▸ What this task involves
Please find the lines in the entries below that contain the word "memory", and copy each one.

▸ Plain-text document sources
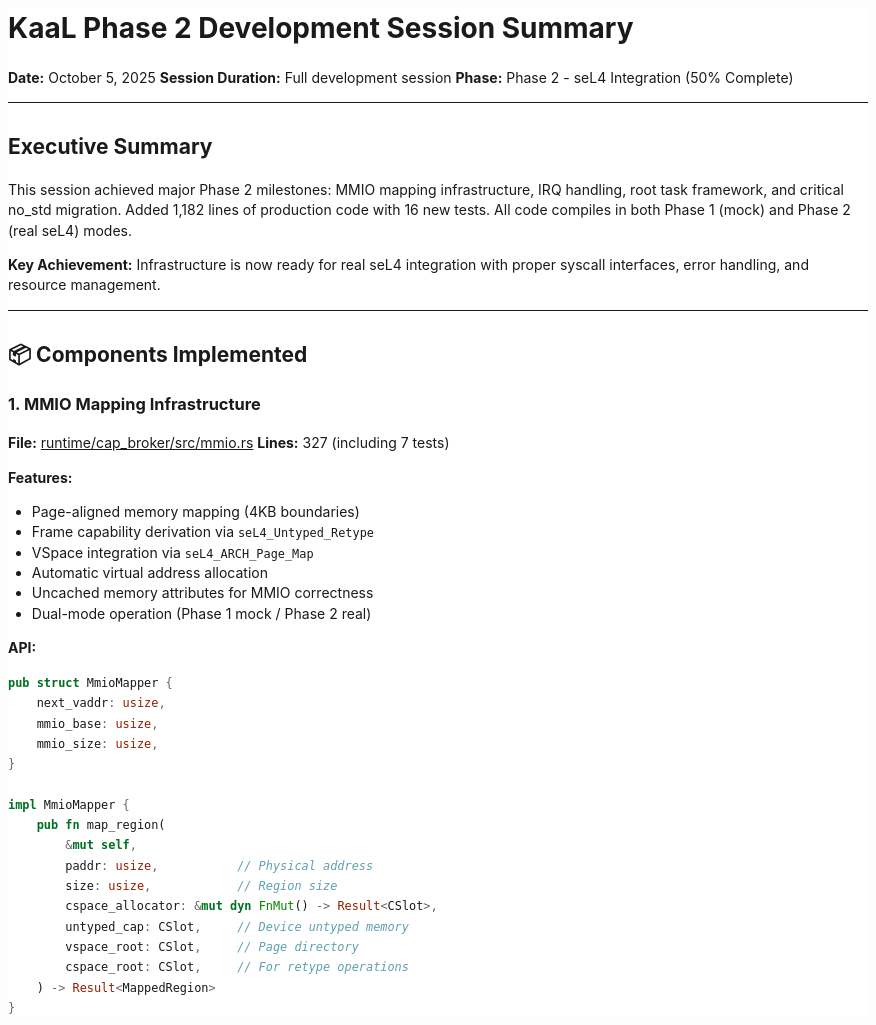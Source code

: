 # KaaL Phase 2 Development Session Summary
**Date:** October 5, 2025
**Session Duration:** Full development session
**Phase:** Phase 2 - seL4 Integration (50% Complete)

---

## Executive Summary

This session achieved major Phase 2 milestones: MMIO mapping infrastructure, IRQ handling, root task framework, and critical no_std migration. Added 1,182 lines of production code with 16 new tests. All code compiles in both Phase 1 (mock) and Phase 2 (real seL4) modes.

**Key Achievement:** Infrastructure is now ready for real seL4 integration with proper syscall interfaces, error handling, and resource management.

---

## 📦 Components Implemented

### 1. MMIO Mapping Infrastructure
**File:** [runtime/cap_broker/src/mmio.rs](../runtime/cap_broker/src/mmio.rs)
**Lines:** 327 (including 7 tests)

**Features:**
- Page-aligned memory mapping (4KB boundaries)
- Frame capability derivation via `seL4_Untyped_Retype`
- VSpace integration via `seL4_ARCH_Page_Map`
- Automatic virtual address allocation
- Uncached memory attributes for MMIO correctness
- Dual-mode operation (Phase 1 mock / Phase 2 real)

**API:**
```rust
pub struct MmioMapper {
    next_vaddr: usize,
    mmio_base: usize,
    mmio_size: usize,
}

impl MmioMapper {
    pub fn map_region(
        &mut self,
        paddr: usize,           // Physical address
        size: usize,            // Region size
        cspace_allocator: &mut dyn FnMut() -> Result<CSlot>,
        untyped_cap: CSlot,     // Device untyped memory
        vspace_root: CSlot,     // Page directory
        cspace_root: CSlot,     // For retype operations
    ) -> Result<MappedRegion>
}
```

▸ Output of the task
- Page-aligned memory mapping (4KB boundaries)
- Uncached memory attributes for MMIO correctness
        untyped_cap: CSlot,     // Device untyped memory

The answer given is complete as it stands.